Les Nigérians élisent leurs députés après un attentat contre un bureau de vote

9 avril 2011 à 10h16 par La rédaction

LAGOS (AFP)

Les Nigérians votaient samedi à l'occasion de législatives reportées deux fois et déjà entachées par l'explosion meurtrière d'une bombe vendredi dans un bureau de vote, au début d'un marathon électoral avant la présidentielle le 16 avril.

Les bureaux de vote ont ouvert dans certaines régions à l'heure prévue à 08H00 locales (07H00 GMT) mais dans d'autres, le scrutin n'avait pas commencé, ont constaté des journalistes de l'AFP.

Ces élections qui se déroulent dans la quasi-totalité des circonscriptions du pays, avaient été reportées samedi dernier au 4 avril puis au 9 avril, en raison de l'absence de matériel électoral et de personnel dans un grand nombre de bureaux de vote.La présidentielle a été également reportée d'une semaine, au 16 avril.

"Je pense qu'aujourd'hui, ce sera différent.(La Commission électorale) est prête", a déclaré Fatai Awofolaju, un responsable des élections à Lagos.

A Lagos, la capitale économique, à Abuja, la capitale administrative et à Kano (nord), deuxième ville du pays, les bureaux ont ouvert à 8H00 ou peu après.Dans l'Etat de Bayelsa d'où est originaire le président Goodluck Jonathan, ils ont ouvert avec 90 minutes de retard.

Ce scrutin qui devrait permettre de tester la capacité du pays le plus peuplé d'Afrique avec 160 millions d'habitants à organiser des élections libres, ont déjà été perturbées par l'explosion d'une bombe vendredi à Suleija, à quelque 45 km d'Abuja (centre), dans un bureau de vote qui préparait les élections.

Le bilan initial de 8 morts et 26 blessés s'est alourdi samedi à 11 tués et et 38 blessés.L'attentat n'a pas été revendiqué.Le vote dans cette circonscription a été reporté.
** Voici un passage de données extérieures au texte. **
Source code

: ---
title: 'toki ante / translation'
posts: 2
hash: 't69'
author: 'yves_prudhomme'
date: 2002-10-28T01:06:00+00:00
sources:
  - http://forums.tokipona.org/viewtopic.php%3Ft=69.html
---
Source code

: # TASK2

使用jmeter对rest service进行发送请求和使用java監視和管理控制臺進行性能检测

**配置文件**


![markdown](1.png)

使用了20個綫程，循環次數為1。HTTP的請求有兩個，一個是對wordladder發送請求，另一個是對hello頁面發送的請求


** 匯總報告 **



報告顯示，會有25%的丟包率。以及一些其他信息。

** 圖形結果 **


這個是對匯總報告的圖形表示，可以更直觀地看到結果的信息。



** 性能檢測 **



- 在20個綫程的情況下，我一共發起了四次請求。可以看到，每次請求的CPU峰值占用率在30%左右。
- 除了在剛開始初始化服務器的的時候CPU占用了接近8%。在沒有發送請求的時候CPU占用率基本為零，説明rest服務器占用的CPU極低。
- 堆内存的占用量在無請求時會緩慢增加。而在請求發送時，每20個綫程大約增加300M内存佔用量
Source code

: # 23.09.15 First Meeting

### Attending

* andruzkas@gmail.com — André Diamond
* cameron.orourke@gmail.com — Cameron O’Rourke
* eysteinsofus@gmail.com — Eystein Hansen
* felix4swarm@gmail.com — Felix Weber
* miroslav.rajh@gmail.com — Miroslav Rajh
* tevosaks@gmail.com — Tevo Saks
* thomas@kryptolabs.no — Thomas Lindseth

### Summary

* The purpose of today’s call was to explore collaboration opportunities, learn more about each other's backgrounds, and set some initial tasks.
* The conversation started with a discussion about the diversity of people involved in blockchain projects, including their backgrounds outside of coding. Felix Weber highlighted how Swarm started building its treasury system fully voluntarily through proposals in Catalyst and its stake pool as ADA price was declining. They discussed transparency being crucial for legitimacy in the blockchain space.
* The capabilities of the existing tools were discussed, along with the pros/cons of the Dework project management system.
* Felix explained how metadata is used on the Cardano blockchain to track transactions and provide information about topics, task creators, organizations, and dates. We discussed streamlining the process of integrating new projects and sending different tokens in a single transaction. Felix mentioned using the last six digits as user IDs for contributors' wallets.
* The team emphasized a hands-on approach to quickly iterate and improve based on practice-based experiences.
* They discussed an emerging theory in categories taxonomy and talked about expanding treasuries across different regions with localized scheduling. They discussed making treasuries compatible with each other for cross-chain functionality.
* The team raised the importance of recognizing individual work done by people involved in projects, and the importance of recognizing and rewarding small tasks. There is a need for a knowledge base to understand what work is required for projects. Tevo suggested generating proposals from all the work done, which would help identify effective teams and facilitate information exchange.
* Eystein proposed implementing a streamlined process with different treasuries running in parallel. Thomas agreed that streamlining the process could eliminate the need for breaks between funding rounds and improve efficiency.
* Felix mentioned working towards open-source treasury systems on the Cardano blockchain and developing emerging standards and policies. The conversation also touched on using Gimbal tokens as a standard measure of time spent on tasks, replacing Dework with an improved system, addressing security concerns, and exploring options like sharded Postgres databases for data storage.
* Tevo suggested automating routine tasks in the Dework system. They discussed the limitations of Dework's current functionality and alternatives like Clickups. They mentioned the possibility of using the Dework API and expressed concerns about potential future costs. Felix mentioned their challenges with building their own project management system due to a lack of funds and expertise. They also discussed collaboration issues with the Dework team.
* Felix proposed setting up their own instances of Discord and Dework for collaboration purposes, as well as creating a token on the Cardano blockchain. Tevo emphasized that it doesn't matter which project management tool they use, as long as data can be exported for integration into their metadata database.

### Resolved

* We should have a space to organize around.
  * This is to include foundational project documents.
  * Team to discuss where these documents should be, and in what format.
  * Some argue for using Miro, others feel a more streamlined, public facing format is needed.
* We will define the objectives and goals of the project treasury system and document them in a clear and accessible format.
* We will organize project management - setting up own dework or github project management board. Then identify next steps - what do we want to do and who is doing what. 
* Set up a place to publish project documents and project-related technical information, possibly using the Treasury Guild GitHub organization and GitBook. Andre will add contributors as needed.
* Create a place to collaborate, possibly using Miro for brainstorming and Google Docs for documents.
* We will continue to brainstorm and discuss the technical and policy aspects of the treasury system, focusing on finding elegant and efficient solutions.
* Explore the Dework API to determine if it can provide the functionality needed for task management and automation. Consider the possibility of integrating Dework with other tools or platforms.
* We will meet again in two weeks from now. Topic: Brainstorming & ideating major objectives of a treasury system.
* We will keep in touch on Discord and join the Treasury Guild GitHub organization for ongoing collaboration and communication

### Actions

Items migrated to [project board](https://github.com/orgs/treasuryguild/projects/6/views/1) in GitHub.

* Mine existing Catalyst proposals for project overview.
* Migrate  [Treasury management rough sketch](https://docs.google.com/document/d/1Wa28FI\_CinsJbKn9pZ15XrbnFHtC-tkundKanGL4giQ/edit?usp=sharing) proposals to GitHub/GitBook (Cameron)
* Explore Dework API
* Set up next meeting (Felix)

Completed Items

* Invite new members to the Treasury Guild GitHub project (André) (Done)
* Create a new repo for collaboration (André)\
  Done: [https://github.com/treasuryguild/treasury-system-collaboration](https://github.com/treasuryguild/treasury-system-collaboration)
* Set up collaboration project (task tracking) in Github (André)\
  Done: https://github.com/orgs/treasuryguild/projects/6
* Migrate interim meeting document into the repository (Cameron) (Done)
Des hommes armés ont aussi attaqué vendredi à Shani, dans l'Etat de Borno dans le nord-est du pays, un poste de police où des agents électoraux étaient en charge de la surveillance du matériel électoral, tuant quatre personnes.

Les précédents scrutins au Nigeria ont été émaillés de fraudes et de violences.L'ONG Human Rights Watch a comptabilisé déjà 85 morts dans des violences pré-électorales depuis novembre 2010.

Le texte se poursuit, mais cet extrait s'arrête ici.